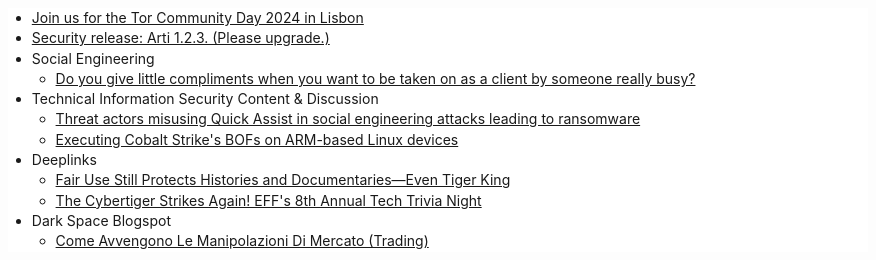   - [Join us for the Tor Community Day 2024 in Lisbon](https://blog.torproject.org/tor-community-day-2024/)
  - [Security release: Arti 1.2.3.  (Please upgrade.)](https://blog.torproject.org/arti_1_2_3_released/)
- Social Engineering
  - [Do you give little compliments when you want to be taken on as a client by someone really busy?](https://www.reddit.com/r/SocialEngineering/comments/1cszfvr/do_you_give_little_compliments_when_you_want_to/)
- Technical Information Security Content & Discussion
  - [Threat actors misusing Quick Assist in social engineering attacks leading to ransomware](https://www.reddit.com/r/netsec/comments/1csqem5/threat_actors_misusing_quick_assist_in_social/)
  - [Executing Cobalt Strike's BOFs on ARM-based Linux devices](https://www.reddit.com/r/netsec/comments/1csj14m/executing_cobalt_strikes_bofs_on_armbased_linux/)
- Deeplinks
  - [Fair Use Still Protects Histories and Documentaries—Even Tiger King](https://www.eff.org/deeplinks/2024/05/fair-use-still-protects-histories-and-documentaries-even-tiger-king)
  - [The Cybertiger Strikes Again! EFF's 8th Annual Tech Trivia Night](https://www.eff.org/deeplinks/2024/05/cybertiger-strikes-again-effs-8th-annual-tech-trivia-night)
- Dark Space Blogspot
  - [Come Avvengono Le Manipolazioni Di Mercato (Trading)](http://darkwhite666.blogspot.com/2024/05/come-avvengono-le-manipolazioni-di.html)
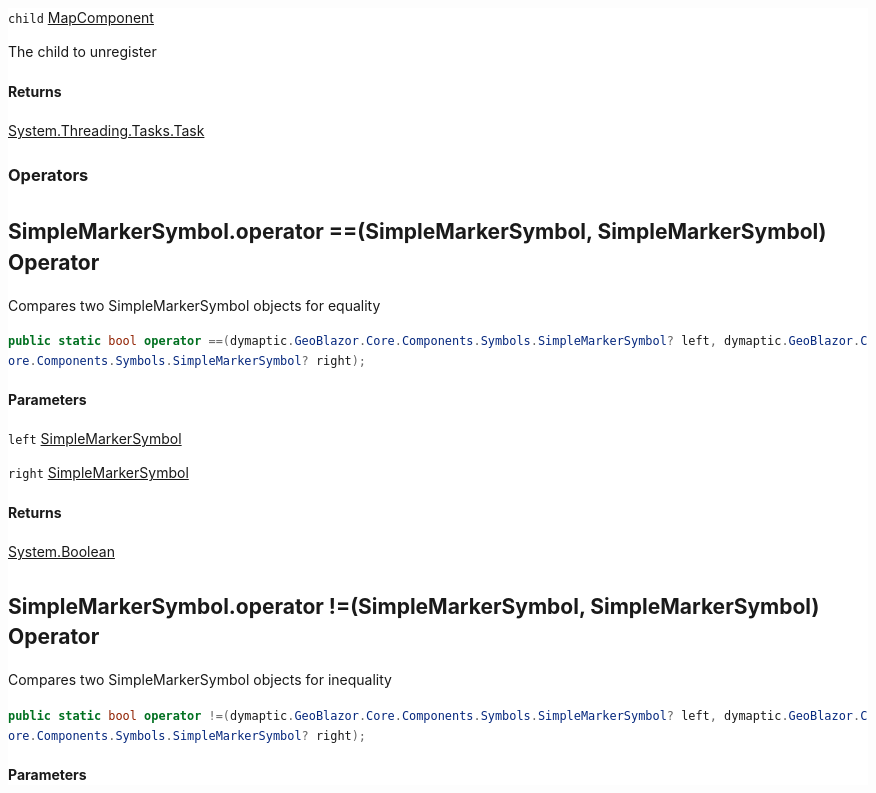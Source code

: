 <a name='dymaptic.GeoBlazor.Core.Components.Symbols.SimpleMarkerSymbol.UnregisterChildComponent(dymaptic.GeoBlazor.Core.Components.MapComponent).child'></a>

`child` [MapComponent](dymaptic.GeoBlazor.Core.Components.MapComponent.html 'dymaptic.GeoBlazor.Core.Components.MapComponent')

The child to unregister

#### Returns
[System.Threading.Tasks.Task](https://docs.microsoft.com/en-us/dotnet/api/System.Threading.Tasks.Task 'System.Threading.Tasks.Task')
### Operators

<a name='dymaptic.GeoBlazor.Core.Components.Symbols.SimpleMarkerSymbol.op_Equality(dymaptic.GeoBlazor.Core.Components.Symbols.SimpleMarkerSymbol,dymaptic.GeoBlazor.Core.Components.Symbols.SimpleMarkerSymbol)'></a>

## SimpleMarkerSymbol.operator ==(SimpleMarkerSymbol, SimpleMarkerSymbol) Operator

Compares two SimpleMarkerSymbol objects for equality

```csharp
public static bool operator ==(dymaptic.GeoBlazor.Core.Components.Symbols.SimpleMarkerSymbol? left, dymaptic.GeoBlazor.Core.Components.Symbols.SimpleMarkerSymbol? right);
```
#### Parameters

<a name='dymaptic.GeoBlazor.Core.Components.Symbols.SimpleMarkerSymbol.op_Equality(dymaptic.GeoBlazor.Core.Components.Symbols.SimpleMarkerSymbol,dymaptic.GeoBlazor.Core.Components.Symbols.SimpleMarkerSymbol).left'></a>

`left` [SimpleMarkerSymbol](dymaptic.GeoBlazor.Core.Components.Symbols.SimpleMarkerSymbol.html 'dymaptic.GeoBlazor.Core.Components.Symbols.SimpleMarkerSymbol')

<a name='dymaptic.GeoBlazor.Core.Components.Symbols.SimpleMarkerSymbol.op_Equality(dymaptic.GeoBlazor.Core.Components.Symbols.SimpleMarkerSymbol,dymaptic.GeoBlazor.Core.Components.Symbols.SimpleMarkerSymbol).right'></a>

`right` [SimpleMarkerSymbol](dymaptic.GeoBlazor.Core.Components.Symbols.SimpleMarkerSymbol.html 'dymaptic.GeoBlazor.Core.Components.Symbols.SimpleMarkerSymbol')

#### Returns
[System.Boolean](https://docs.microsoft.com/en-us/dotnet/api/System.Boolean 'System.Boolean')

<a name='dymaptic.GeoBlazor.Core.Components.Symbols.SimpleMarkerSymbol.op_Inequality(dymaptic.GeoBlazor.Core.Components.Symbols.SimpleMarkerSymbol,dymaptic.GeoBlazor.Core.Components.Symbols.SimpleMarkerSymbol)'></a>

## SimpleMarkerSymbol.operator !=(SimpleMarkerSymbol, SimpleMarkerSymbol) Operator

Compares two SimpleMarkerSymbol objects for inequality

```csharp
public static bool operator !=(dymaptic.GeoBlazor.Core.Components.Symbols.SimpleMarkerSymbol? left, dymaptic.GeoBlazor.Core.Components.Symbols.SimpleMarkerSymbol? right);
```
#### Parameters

-- -- --

### Work task
For each line in the data above that contains the string "objects", extract the line.

### Result for this exercise
Compares two SimpleMarkerSymbol objects for equality
Compares two SimpleMarkerSymbol objects for inequality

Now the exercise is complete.